Wir wollen sichtbar machen, dass wir in einer offenen international geprägten Gesellschaft zusammenleben und uns nicht spalten lassen.
Leben und Arbeiten wäre nicht denkbar ohne Menschen mit Migrationsgeschichte.
Eintreten für Menschenwürde bedeutet auch, Geflüchteten bessere Zugänge zur Arbeitswelt zu ermöglichen.
Wir wollen, dass an Arbeits- und Ausbildungsplätzen eine Viertelstunde über Rassismus und die menschenverachtende Deportationspläne der AFD diskutiert wird, dass überlegt wird, wie gemeinsames Eintreten für Menschenrechte und Menschenwürde tatsächlich aussehen kann – gegen Rassismus, Antisemitismus, Nationalismus, Homophobie und Transfeindlichkeit.
Wir wollen, dass an Arbeits- und Ausbildungsplätzen allen Menschen Solidarität und Wertschätzung entgegengebracht wird, unabhängig von Geschlecht, Abstammung, Sprache, Heimat und Herkunft, Glauben, religiöser oder politischer Anschauung (Art 3 GG) – auch als deutliche Absage an die Pläne der AFD.“

Die ISO unterstützt diese Initiative.

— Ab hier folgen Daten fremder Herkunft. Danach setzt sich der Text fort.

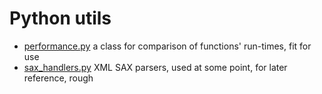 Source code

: # Python utils
* [performance.py](https://github.com/samikoz/putil/blob/master/timing.py)
a class for comparison of functions' run-times, fit for use
* [sax_handlers.py](https://github.com/samikoz/putil/blob/master/sax_handlers.py)
XML SAX parsers, used at some point, for later reference, rough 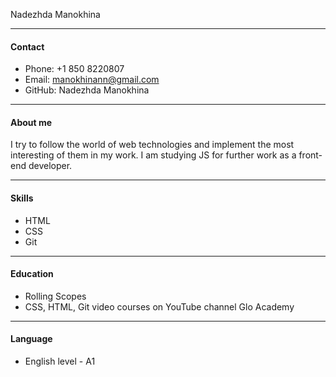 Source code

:  Nadezhda Manokhina  
 

---

#### Contact 
* Phone: +1 850 8220807
* Email: manokhinann@gmail.com
* GitHub: Nadezhda Manokhina  
---

#### About me
 
I try to follow the world of web technologies and implement the most interesting of them in my work.
I am studying JS for further work as a front-end developer.  

--- 
#### Skills
 
* HTML
* CSS
* Git
--- 
#### Education
 
* Rolling Scopes
* CSS, HTML, Git video courses on YouTube channel Glo Academy
--- 
#### Language
 
* English level - A1
 

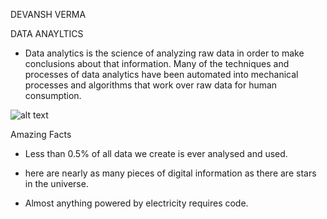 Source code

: DEVANSH VERMA

DATA ANAYLTICS

- Data analytics is the science of analyzing raw data in order to make conclusions about that information. Many of the techniques and processes of data analytics have been automated into mechanical processes and algorithms that work over raw data for human consumption.

![alt text](https://rukminim1.flixcart.com/image/416/416/jwfa5jk0/poster/c/f/2/medium-thought-of-a-p-j-abdul-kalam-paper-poster-op-8548-1218-original-imafh3zmktvqcp3c.jpeg?q=70)

Amazing Facts

- Less than 0.5% of all data we create is ever analysed and used. 

- here are nearly as many pieces of digital information as there are stars in the universe.


- Almost anything powered by electricity requires code.
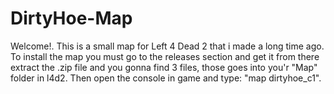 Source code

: # DirtyHoe-Map
Welcome!. This is a small map for Left 4 Dead 2 that i made a long time ago.
To install the map you must go to the releases section and get it from there
extract the .zip file and you gonna find 3 files, those goes into you'r "Map"
folder in l4d2. Then open the console in game and type: "map dirtyhoe_c1".
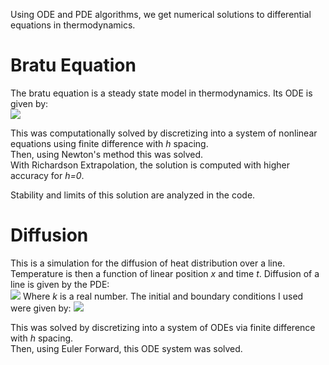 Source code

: Using ODE and PDE algorithms, we get numerical solutions to differential equations in thermodynamics.

# Bratu Equation
The bratu equation is a steady state model in thermodynamics. Its ODE is given by:  
<img src="https://render.githubusercontent.com/render/math?math=-\frac{d^2u}{dx}=\sigma*e^{u},u(0)=u(1)=0">
  
This was computationally solved by discretizing into a system of nonlinear equations using finite difference with <em>h</em> spacing.  
Then, using Newton's method this was solved.  
With Richardson Extrapolation, the solution is computed with higher accuracy for <em>h=0</em>.  
  
Stability and limits of this solution are analyzed in the code.  
  
# Diffusion
This is a simulation for the diffusion of heat distribution over a line. Temperature is then a function of linear position <em>x</em> and time <em>t</em>. Diffusion of a line is given by the PDE:  
<img src="https://render.githubusercontent.com/render/math?math=u_{t}=ku_{xx}">
Where <em>k</em> is a real number. The initial and boundary conditions I used were given by:
<img src="https://render.githubusercontent.com/render/math?math=u(x,0)=1,u(0,t)=u(1,t)=0">
  
This was solved by discretizing into a system of ODEs via finite difference with <em>h</em> spacing.  
Then, using Euler Forward, this ODE system was solved.
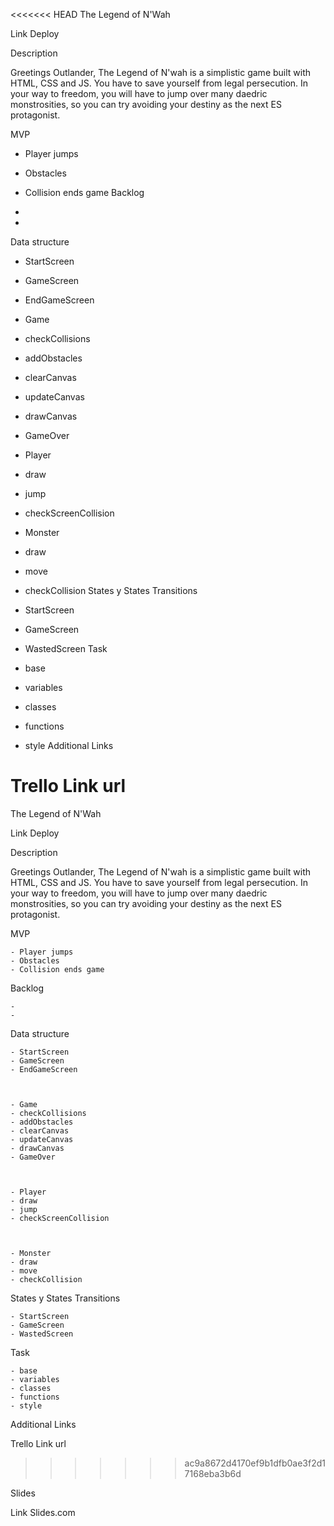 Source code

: <<<<<<< HEAD
The Legend of N'Wah

Link Deploy

Description

Greetings Outlander, The Legend of N'wah is a simplistic game built with HTML, CSS and JS. You have to save yourself from legal persecution. In your way to freedom, you will have to jump over many daedric monstrosities, so you can try avoiding your destiny as the next ES protagonist.

MVP

- Player jumps
- Obstacles
- Collision ends game
Backlog

-
-
Data structure

- StartScreen
- GameScreen
- EndGameScreen



- Game
- checkCollisions
- addObstacles
- clearCanvas
- updateCanvas
- drawCanvas
- GameOver



- Player
- draw
- jump
- checkScreenCollision



- Monster
- draw
- move
- checkCollision
States y States Transitions

- StartScreen
- GameScreen
- WastedScreen 
Task

- base
- variables
- classes
- functions
- style
Additional Links

Trello Link url
=======
The Legend of N'Wah 

Link Deploy



Description

Greetings Outlander, The Legend of N'wah is a simplistic game built with HTML, CSS and JS.
You have to save yourself from legal persecution. In your way to freedom, you will have to jump over many daedric monstrosities, so you can try avoiding your destiny as the next ES protagonist.

MVP

   
    - Player jumps
    - Obstacles
    - Collision ends game


Backlog

    -
    -

Data structure



    - StartScreen
    - GameScreen
    - EndGameScreen


   
    - Game
    - checkCollisions
    - addObstacles
    - clearCanvas
    - updateCanvas
    - drawCanvas
    - GameOver



    - Player
    - draw
    - jump
    - checkScreenCollision



    - Monster
    - draw
    - move
    - checkCollision


States y States Transitions

    - StartScreen
    - GameScreen
    - WastedScreen 

   
Task

	- base
	- variables
	- classes
	- functions
	- style



Additional Links

Trello
Link url
>>>>>>> ac9a8672d4170ef9b1dfb0ae3f2d17168eba3b6d

Slides

Link Slides.com
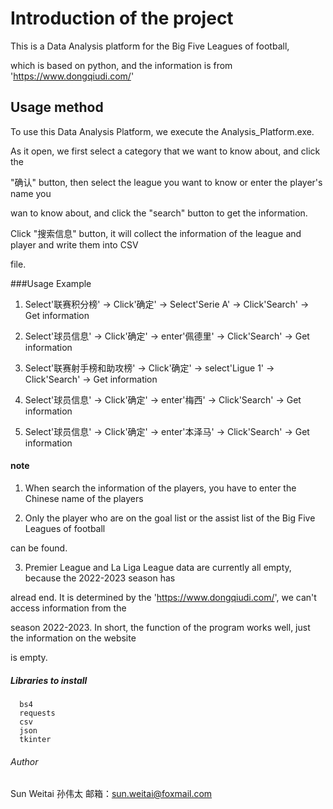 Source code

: # Introduction of the project

This is a Data Analysis platform for the Big Five Leagues of football,

which is based on python, and the information is from 'https://www.dongqiudi.com/'

## Usage method

To use this Data Analysis Platform, we execute the Analysis_Platform.exe.

As it open, we first select a category that we want to know about, and click the 

"确认" button, then select the league you want to know or enter the player's name you

wan to know about, and click the "search" button to get the information.


Click "搜索信息" button, it will collect the information of the league and player and write them into CSV

file.

###Usage Example

1. Select'联赛积分榜' -> Click'确定' -> Select'Serie A' -> Click'Search' -> Get information

2. Select'球员信息' -> Click'确定' -> enter'佩德里' -> Click'Search' -> Get information

3. Select'联赛射手榜和助攻榜' -> Click'确定' -> select'Ligue 1' -> Click'Search' -> Get information

4. Select'球员信息' -> Click'确定' -> enter'梅西' -> Click'Search' -> Get information

5. Select'球员信息' -> Click'确定' -> enter'本泽马' -> Click'Search' -> Get information

#### note

1. When search the information of the players, you have to enter the Chinese name of the players

2. Only the player who are on the goal list or the assist list of the Big Five Leagues of football

can be found.

3. Premier League and La Liga League data are currently all empty, because the 2022-2023 season has 

alread end. It is determined by the 'https://www.dongqiudi.com/', we can't access information from the 

season 2022-2023. In short, the function of the program works well, just the information on the website 

is empty.

##### Libraries to install

      bs4
      requests
      csv
      json
      tkinter

###### Author

Sun Weitai 孙伟太
邮箱：sun.weitai@foxmail.com

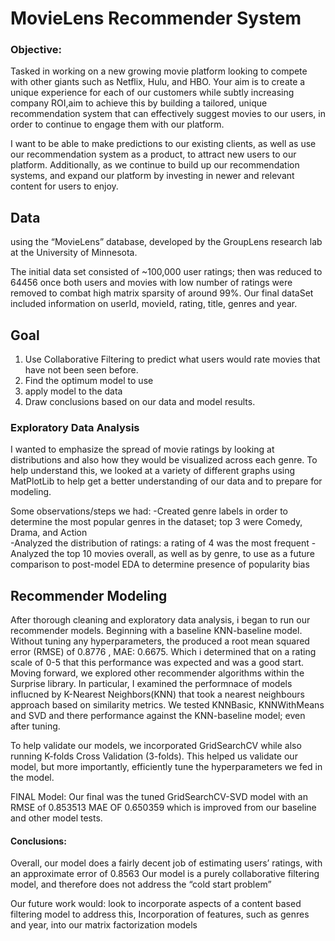 # MovieLens Recommender System

### Objective:
Tasked in working on a new growing movie platform looking to compete with other giants such as Netflix, Hulu, and HBO. Your aim is to create a unique experience for each of our customers while subtly increasing company ROI,aim to achieve this by building a tailored, unique recommendation system that can effectively suggest movies to our users, in order to continue to engage them with our platform. 

I want to be able to make predictions to our existing clients, as well as use our recommendation system as a product, to attract new users to our platform. Additionally, as we continue to build up our recommendation systems, and expand our platform by investing in newer and relevant content for users to enjoy.


## Data
using the “MovieLens” database, developed by the GroupLens research lab at the University of Minnesota.

The initial data set consisted of ~100,000 user ratings; then was reduced to 64456  once both users and movies with low number of ratings were removed to combat high matrix sparsity of around 99%.
Our final dataSet included information on userId, movieId, rating, title, genres and year.

## Goal
1. Use Collaborative Filtering to predict what users would rate movies that have not been seen before.
2. Find the optimum model to use
3. apply model to the data
4. Draw conclusions based on our data and model results.

### Exploratory Data Analysis
I wanted to emphasize the spread of movie ratings by looking at distributions and also how they would be visualized across each genre. 
To help understand this, we looked at a variety of different graphs using MatPlotLib to help get a better understanding of our data and to prepare for modeling.

Some observations/steps we had:
-Created genre labels in order to determine the most popular genres in the dataset; top 3 were Comedy, Drama, and Action  
-Analyzed the distribution of ratings: a rating of 4 was the most frequent 
-Analyzed the top 10 movies overall, as well as by genre, to use as a future comparison to post-model EDA to determine presence of popularity bias 

## Recommender Modeling
After thorough cleaning and exploratory data analysis, i began to run our recommender models. Beginning with a baseline KNN-baseline model. Without tuning any hyperparameters, the produced a root mean squared error (RMSE) of 0.8776 ,
MAE:  0.6675.
Which i determined that on a rating scale of 0-5 that this performance was expected and was a good start. Moving forward, we explored other recommender algorithms within the Surprise library. In particular, I examined the performnace of models influcned by K-Nearest Neighbors(KNN) that took a nearest neighbours approach based on similarity metrics. We tested KNNBasic, KNNWithMeans and SVD and there performance against the KNN-baseline model; even after tuning.

To help validate our models, we incorporated GridSearchCV while also running K-folds Cross Validation (3-folds). This helped us validate our model, but more importantly, efficiently tune the hyperparameters we fed in the model.

FINAL Model: Our final was the tuned GridSearchCV-SVD model with an RMSE of 0.853513 MAE OF 0.650359 which is improved from our baseline and other model tests.

#### Conclusions: 
Overall, our model does a fairly decent job of estimating users’ ratings, with an approximate error of 0.8563
Our model is a purely collaborative filtering model, and therefore does not address the “cold start problem”

Our future work would: look to incorporate aspects of a content based filtering model to address this,
Incorporation of features, such as genres and year, into our matrix factorization models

Sie muss zum Auftakt einer nachhaltigen Protestbewegung in den Schlüsselsektoren der Gesellschaft werden. Ein Streik in den Betrieben und Büros ist gut gewählt: Die AfD hat von allen Parteien in Deutschland das härteste unsoziale und arbeiter:innenfeindliche Programm. Sie ist keine Alternative, sondern das Modell eines ausgrenzenden, rassistischen und nationalistischen Unternehmerstaats. Ihr Autoritarismus richtet sich heute gegen die in ihren Augen schwächsten Teile der Gesellschaft, aber er ist ein Angriff gegen alle Beschäftigten, Erwerbslosen, Rentner:innen und die Jugend. Der Wertekanon der AfD ist das krasse Gegenteil der gewerkschaftlichen Solidarität.